N. Volovik N. Leonova The law “On the stock market”: key novations and possible impact on the market The necessity to introduce serious changes in the law “On the stock market,” enacted yet in 1996, has been obvious for a long time. However, the amendments, similarly to the law itself in the mid-1990s, were approved as a result of a complicated process. Federal law No. 185 FZ “On amendments to the federal law ‘On the stock market’ and amendments to the federal law “On not-for-profit organizations’” was approved only on December 28, 2002, after long debates in the State Duma and the professional community, the initial approval of the State Duma and the Federation Council vetoed by the RF President, and introduction of new amendments. Below there are analyzed the principal amendments to the law “On the stock market” (hereinafter referred to as the law) and possible practical consequences.

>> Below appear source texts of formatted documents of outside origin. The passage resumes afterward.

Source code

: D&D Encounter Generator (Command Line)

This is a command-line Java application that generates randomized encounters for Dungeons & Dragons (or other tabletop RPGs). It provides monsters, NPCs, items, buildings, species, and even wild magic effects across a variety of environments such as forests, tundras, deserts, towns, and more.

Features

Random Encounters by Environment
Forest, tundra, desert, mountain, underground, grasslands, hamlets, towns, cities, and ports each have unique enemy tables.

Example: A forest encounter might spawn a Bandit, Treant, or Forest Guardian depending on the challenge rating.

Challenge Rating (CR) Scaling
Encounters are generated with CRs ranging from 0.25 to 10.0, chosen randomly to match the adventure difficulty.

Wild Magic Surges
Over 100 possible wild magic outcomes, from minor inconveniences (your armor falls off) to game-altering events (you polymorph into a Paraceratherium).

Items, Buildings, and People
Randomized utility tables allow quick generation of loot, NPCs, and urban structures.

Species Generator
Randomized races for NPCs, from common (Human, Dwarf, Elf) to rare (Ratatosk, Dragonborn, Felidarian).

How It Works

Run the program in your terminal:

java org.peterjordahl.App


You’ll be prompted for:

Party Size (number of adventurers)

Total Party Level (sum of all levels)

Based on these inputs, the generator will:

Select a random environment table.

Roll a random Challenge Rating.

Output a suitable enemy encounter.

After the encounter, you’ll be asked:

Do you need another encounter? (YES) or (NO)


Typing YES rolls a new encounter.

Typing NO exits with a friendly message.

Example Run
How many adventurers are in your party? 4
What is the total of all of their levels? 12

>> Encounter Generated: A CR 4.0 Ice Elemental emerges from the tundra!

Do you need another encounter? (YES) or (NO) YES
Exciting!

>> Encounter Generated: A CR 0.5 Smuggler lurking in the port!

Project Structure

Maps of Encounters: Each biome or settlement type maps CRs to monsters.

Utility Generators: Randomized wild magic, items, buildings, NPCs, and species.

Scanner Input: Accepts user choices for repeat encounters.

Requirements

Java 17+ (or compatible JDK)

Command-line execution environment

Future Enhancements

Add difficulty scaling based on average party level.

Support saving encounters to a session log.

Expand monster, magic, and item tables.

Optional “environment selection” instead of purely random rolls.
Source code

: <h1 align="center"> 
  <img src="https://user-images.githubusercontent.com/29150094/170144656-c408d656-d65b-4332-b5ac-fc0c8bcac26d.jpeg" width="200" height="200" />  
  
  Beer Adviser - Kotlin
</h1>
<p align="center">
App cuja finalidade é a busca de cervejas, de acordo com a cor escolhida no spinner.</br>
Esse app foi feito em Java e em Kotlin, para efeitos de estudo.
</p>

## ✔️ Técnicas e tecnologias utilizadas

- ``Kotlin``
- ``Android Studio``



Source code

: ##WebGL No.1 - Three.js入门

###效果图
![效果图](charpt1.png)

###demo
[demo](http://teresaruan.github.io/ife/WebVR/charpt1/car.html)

1) The amendments removed certain contradictions between the law and other regulatory and legal acts of the RF. For instance, the federal law “On joint stock companies” sets forth that shares in joint stock companies shall be registered stocks, the previous version of the law stipulated that shares may be both registered and bearer securities. The amendments eliminate this contradiction and therefore bring the law in conformity with the federal law “On joint stock companies.” At the same time, certain amendments affect the competence of the Civil Code and special laws regulating operations of joint stock and other companies, what is unacceptable from the viewpoint of the legislative technology. For instance, Article 17 of the law stipulates the procedure governing the corporate decision making process as concerns the issuance of securities. Article 2 (the definition of bonds, definition of shares as bearer securities) also overlaps the respective provisions of the Civil Code and the RF law “On joint stock companies.” The law also fails to remove more fundamental contradictions, for instance, to the provisions of the RF Civil Code (as concerns documentary securities, the definition of “public placement of securities,” borrowing and pledge of securities, etc)8.
2) The law introduces the concept of financial adviser on the securities market. The financial adviser is defined as a “legal entity licensed to carry out broker and / or dealer activities on the securities market and rendering the issuer services relating to the elaboration of the prospectus of securities” (Article 2). While previously the employment of a financial adviser for the issuance of securities had been a voluntary action, according to the amended law the prospectus of securities issue should be certified (signed) also by a financial adviser in the case of public floatation and / or public circulation of issued securities (Article 22).
Apparently, this novation can not provide additional guarantees for investors. However, the consequences of this novation are ambiguous. First, the introduction of the requirement of the mandatory certification of the prospectus by a financial adviser will result in a sharp rise in the costs of services provided by financial advisers and the process of securities issuance per se (although RF government officials repeatedly stated the necessity to reduce the costs of this process). Second, due to the creation of a new market of professional services, which the authorities are to regulate somehow, there arise possibility of different abuses.
It is also necessary to note that the law sets forth a provision according to which persons signing the issuance prospectus are jointly responsible and subsidiary responsible with the issuer for the damage to owners of securities caused due to unreliable, not complete and / or misleading information contained in the prospectus (item 3, Article 22.1). Indeed, the introduction of responsibility for the aforesaid actions shall positively affect the market of securities on the whole and improve the protection of investors rights and lawful interests in particular. However, there may arise difficulties as concerns the practical enforcement of this stipulation, since it is difficult to establish and prove the guilt of each person who signed the prospectus.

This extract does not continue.